If you are using MySQL 5.6 or later then you can ask the query optimizer what it is doing;
SET optimizer_trace="enabled=on";
## YOUR QUERY
SELECT COUNT(*) FROM transactions WHERE (id < 9000) and user != 11;
##END YOUR QUERY
SELECT trace FROM information_schema.optimizer_trace;
SET optimizer_trace="enabled=off";
You will almost certainly need to refer to the following sections in the MySQL reference Tracing the Optimiser and The Optimizer
Looking at the first explain it appears that the query is quicker probably because the optimizer can use the table B to filter down to the rows required based on the join and then use the foreign key to get the rows in table A.
In the explain it's this bit that is interesting; there is only one row matching and it's using schema.A.b_id. Effectively this is pre-filtering the rows from A which is where I think the performance difference comes from.
| ref | rows | Extra |
| schema.A.b_id | 1 | Using where |
So, as is usual with queries it is all down to indexes - or more accurately missing indexes. Just because you have indexes on individual fields it doesn't necessarily mean that these are suitable for the query you're running.
Basic rule: If the EXPLAIN doesn't say Using Index then you need to add a suitable index.
Looking at the explain output the first interesting thing is ironically the last thing on each line; namely the Extra
In the first example we see
| 1 | SIMPLE | A | .... Using where |
| 1 | SIMPLE | B | ... Using where |
Both of these Using where is not good; ideally at least one, and preferably both should say Using index
When you do
SELECT COUNT(A.id) FROM A WHERE (b_id != 23) AND <condition>;
and see Using where then you need to add an index as it's doing a table scan.
for example if you did
EXPLAIN SELECT COUNT(A.id) FROM A WHERE (Id > 23)
You should see Using where; Using index (assuming here that Id is the primary key and has an index)
If you then added a condition onto the end
EXPLAIN SELECT COUNT(A.id) FROM A WHERE (Id > 23) and Field > 0
and see Using where then you need to add an index for the two fields. Just having an index on a field doesn't mean that MySQL will be able to use that index during the query across multiple fields - this is something that internally the query optimizer will decide upon.

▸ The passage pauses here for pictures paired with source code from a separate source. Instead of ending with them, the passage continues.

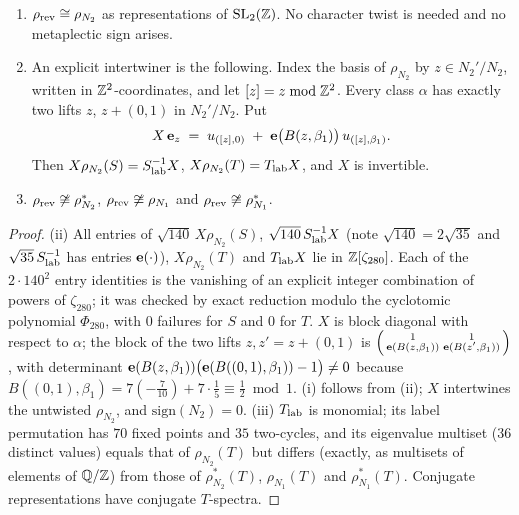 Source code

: \begin{theorem}\label{thm:weil8}
\begin{enumerate}[label=(\roman*)]
\item $\rho_{\rm rev}\cong\rho_{N_2}$ as representations of $\mathrm{SL}_2(\Z)$. No character twist is needed and no metaplectic sign arises.
\item An explicit intertwiner is the following. Index the basis of $\rho_{N_2}$ by $z\in N_2'/N_2$, written in $\Z^2$-coordinates, and let $[z]=z\bmod\Z^2$. Every class $\alpha$ has exactly two lifts $z$, $z+(0,1)$ in $N_2'/N_2$. Put
\[
X\,\e_z\;=\;u_{([z],0)}\;+\;\e\big(B(z,\beta_1)\big)\,u_{([z],\beta_1)} .
\]
Then $X\rho_{N_2}(S)=S_{\rm lab}^{-1}X$, $X\rho_{N_2}(T)=T_{\rm lab}X$, and $X$ is invertible.
\item $\rho_{\rm rev}\not\cong\rho_{N_2}^*$, $\rho_{\rm rev}\not\cong\rho_{N_1}$ and $\rho_{\rm rev}\not\cong\rho_{N_1}^*$.
\end{enumerate}
\end{theorem}
\begin{proof}
(ii) All entries of $\sqrt{140}\,X\rho_{N_2}(S)$, $\sqrt{140}\,S_{\rm lab}^{-1}X$ (note $\sqrt{140}=2\sqrt{35}$ and $\sqrt{35}\,S_{\rm lab}^{-1}$ has entries $\e(\cdot)$), $X\rho_{N_2}(T)$ and $T_{\rm lab}X$ lie in $\Z[\zeta_{280}]$. Each of the $2\cdot140^2$ entry identities is the vanishing of an explicit integer combination of powers of $\zeta_{280}$; it was checked by exact reduction modulo the cyclotomic polynomial $\Phi_{280}$, with $0$ failures for $S$ and $0$ for $T$. $X$ is block diagonal with respect to $\alpha$; the block of the two lifts $z,z'=z+(0,1)$ is $\left(\begin{smallmatrix}1&1\\\e(B(z,\beta_1))&\e(B(z',\beta_1))\end{smallmatrix}\right)$, with determinant $\e(B(z,\beta_1))\big(\e(B((0,1),\beta_1))-1\big)\neq0$ because $B((0,1),\beta_1)=7(-\tfrac7{10})+7\cdot\tfrac15\equiv\tfrac12\bmod1$. (i) follows from (ii); $X$ intertwines the untwisted $\rho_{N_2}$, and $\mathrm{sign}(N_2)=0$.
(iii) $T_{\rm lab}$ is monomial; its label permutation has $70$ fixed points and $35$ two-cycles, and its eigenvalue multiset ($36$ distinct values) equals that of $\rho_{N_2}(T)$ but differs (exactly, as multisets of elements of $\Q/\Z$) from those of $\rho_{N_2}^*(T)$, $\rho_{N_1}(T)$ and $\rho_{N_1}^*(T)$. Conjugate representations have conjugate $T$-spectra.
\end{proof}
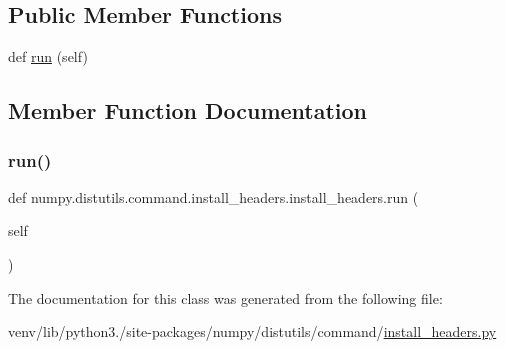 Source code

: \subsection*{Public Member Functions}
\begin{DoxyCompactItemize}
\item 
def \hyperlink{classnumpy_1_1distutils_1_1command_1_1install__headers_1_1install__headers_a070c3e4223852a8053faf73c8e658c26}{run} (self)
\end{DoxyCompactItemize}


\subsection{Member Function Documentation}
\mbox{\label{classnumpy_1_1distutils_1_1command_1_1install__headers_1_1install__headers_a070c3e4223852a8053faf73c8e658c26}} 
\subsubsection{\texorpdfstring{run()}{run()}}
{\footnotesize\ttfamily def numpy.\+distutils.\+command.\+install\+\_\+headers.\+install\+\_\+headers.\+run (\begin{DoxyParamCaption}\item[{}]{self }\end{DoxyParamCaption})}



The documentation for this class was generated from the following file\+:\begin{DoxyCompactItemize}
\item 
venv/lib/python3./site-\/packages/numpy/distutils/command/\hyperlink{numpy_2distutils_2command_2install__headers_8py}{install\+\_\+headers.\+py}\end{DoxyCompactItemize}
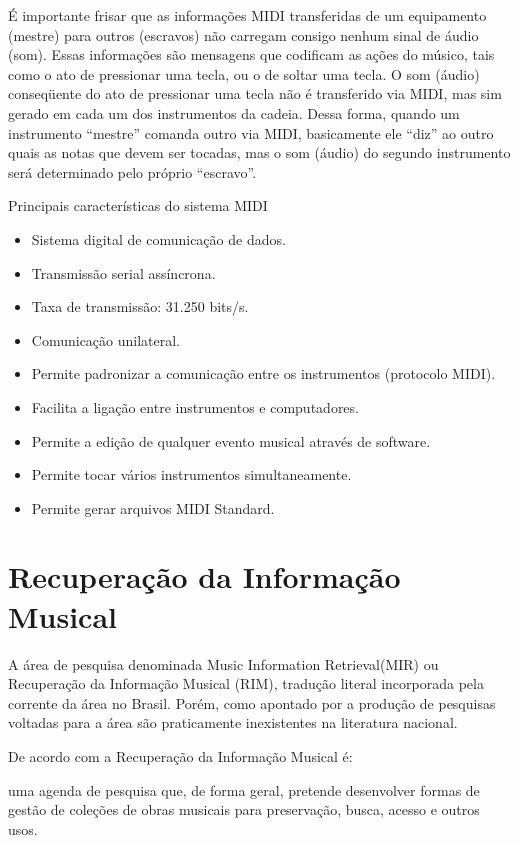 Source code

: É importante frisar que as informações MIDI transferidas de um equipamento (mestre) para outros (escravos) não carregam consigo nenhum sinal de áudio (som). Essas informações são mensagens que codificam as ações do músico, tais como o ato de pressionar uma tecla, ou o de soltar uma tecla. O som (áudio) conseqüente do ato de pressionar uma tecla não é transferido via MIDI, mas sim gerado em cada um dos instrumentos da cadeia. Dessa forma, quando um instrumento “mestre” comanda outro via MIDI, basicamente ele “diz” ao outro quais as notas que devem ser tocadas, mas o som (áudio) do segundo instrumento será determinado pelo próprio “escravo”.

Principais características do sistema MIDI

\begin{itemize}
    \item Sistema digital de comunicação de dados.
    \item Transmissão serial assíncrona.
    \item Taxa de transmissão: 31.250 bits/s.
    \item Comunicação unilateral.
    \item Permite padronizar a comunicação entre os instrumentos (protocolo MIDI).
    \item Facilita a ligação entre instrumentos e computadores.
    \item Permite a edição de qualquer evento musical através de software.
    \item Permite tocar vários instrumentos simultaneamente.
    \item Permite gerar arquivos MIDI Standard.
\end{itemize}

\section{Recuperação da Informação Musical}

A área de pesquisa denominada Music Information Retrieval(MIR) ou Recuperação da Informação Musical (RIM), tradução literal incorporada pela corrente da área no Brasil. Porém, como apontado por  a produção de pesquisas voltadas para a área são praticamente inexistentes na literatura nacional.

De acordo com  a Recuperação da Informação Musical é:

\begin{citacao}
[...] uma agenda de pesquisa que, de forma geral, pretende desenvolver formas de gestão de coleções de obras musicais para preservação, busca, acesso e outros usos.
\end{citacao}

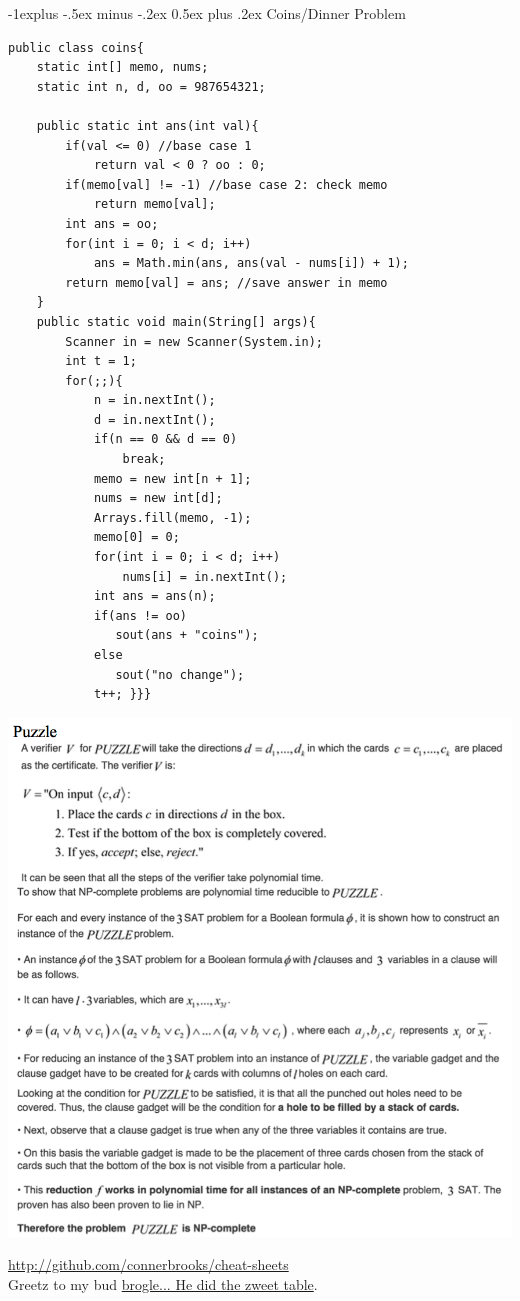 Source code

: \documentclass[10pt,landscape]{article}
\makeatletter
\renewcommand{\subsection}{\@startsection{subsection}{2}{0mm}%
                                {-1explus -.5ex minus -.2ex}%
                                {0.5ex plus .2ex}%
                                {\normalfont\normalsize\bfseries}}
\makeatother
\begin{document}
\begin{multicols}{3}
\subsection{Coins/Dinner Problem}
\begin{lstlisting}
public class coins{
    static int[] memo, nums;
    static int n, d, oo = 987654321;

    public static int ans(int val){
        if(val <= 0) //base case 1
            return val < 0 ? oo : 0;
        if(memo[val] != -1) //base case 2: check memo
            return memo[val];
        int ans = oo;
        for(int i = 0; i < d; i++)
            ans = Math.min(ans, ans(val - nums[i]) + 1);
        return memo[val] = ans; //save answer in memo
    }
    public static void main(String[] args){
        Scanner in = new Scanner(System.in);
        int t = 1;
        for(;;){
            n = in.nextInt();
            d = in.nextInt();
            if(n == 0 && d == 0)
                break;
            memo = new int[n + 1];
            nums = new int[d];
            Arrays.fill(memo, -1);
            memo[0] = 0;
            for(int i = 0; i < d; i++)
                nums[i] = in.nextInt();
            int ans = ans(n);
            if(ans != oo)
               sout(ans + "coins"); 
            else
               sout("no change");
            t++; }}}
\end{lstlisting}
\includegraphics[width=1\linewidth]{puzzle}


\vspace{5pt}
\href{http://github.com/connerbrooks/cheat-sheets}{http://github.com/connerbrooks/cheat-sheets}\\
Greetz to my bud \href{http://github.com/broglea}{brogle... He did the zweet table}.

\end{multicols}
\end{document}
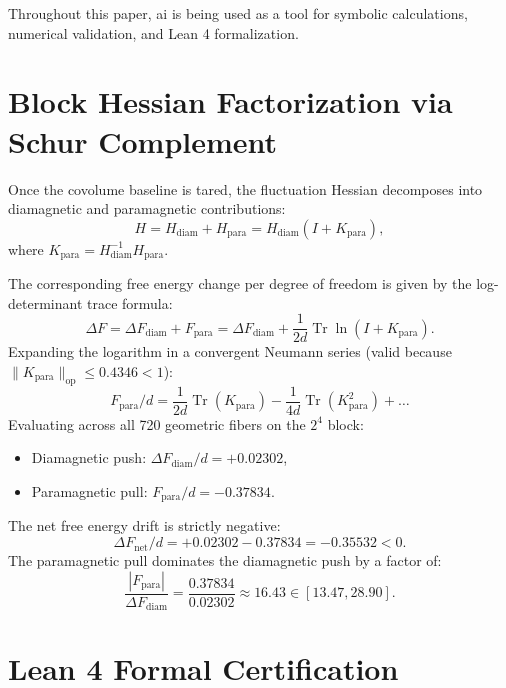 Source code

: \documentclass[11pt,a4paper]{article}
\theoremstyle{definition}
\begin{document}
Throughout this paper, ai is being used as a tool for symbolic calculations, numerical validation, and Lean 4 formalization.

\section{Block Hessian Factorization via Schur Complement}

Once the covolume baseline is tared, the fluctuation Hessian decomposes into diamagnetic and paramagnetic contributions:
\begin{equation}
H = H_{\mathrm{diam}} + H_{\mathrm{para}} = H_{\mathrm{diam}} (I + K_{\mathrm{para}}),
\end{equation}
where $K_{\mathrm{para}} = H_{\mathrm{diam}}^{-1} H_{\mathrm{para}}$.

The corresponding free energy change per degree of freedom is given by the log-determinant trace formula:
\begin{equation}
\Delta F = \Delta F_{\mathrm{diam}} + F_{\mathrm{para}} = \Delta F_{\mathrm{diam}} + \frac{1}{2d} \operatorname{Tr} \ln(I + K_{\mathrm{para}}).
\end{equation}
Expanding the logarithm in a convergent Neumann series (valid because $\|K_{\mathrm{para}}\|_{\mathrm{op}} \le 0.4346 < 1$):
\begin{equation}
F_{\mathrm{para}}/d = \frac{1}{2d} \operatorname{Tr}(K_{\mathrm{para}}) - \frac{1}{4d} \operatorname{Tr}(K_{\mathrm{para}}^2) + \dots
\end{equation}
Evaluating across all 720 geometric fibers on the $2^4$ block:
\begin{itemize}
  \item Diamagnetic push: $\Delta F_{\mathrm{diam}}/d = +0.02302$,
  \item Paramagnetic pull: $F_{\mathrm{para}}/d = -0.37834$.
\end{itemize}
The net free energy drift is strictly negative:
\begin{equation}
\Delta F_{\mathrm{net}}/d = +0.02302 - 0.37834 = -0.35532 < 0.
\end{equation}
The paramagnetic pull dominates the diamagnetic push by a factor of:
\begin{equation}
\frac{|F_{\mathrm{para}}|}{\Delta F_{\mathrm{diam}}} = \frac{0.37834}{0.02302} \approx 16.43 \in [13.47, 28.90].
\end{equation}

\section{Lean 4 Formal Certification}
\end{document}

I'm not exactly certain of the internal rules; but generally adding an extra index to match the query helps immensely.
So adding an index (on the two fields in the query above):
ALTER TABLE `A` ADD INDEX `IndexIdField` (`Id`,`Field`)
should change it such that when querying based upon those two fields there is an index.
I've tried this on one of my databases that has Transactions and User tables.
I'll use this query
EXPLAIN SELECT COUNT(*) FROM transactions WHERE (id < 9000) and user != 11;
Running without index on the two fields:
PRIMARY,user PRIMARY 4 NULL 14334 Using where
Then add an index:
ALTER TABLE `transactions` ADD INDEX `IndexIdUser` (`id`, `user`);
Then the same query again and this time
PRIMARY,user,Index 4 Index 4 4 NULL 12628 Using where; Using index
This time it's using the indexes - and as a result will be a lot quicker.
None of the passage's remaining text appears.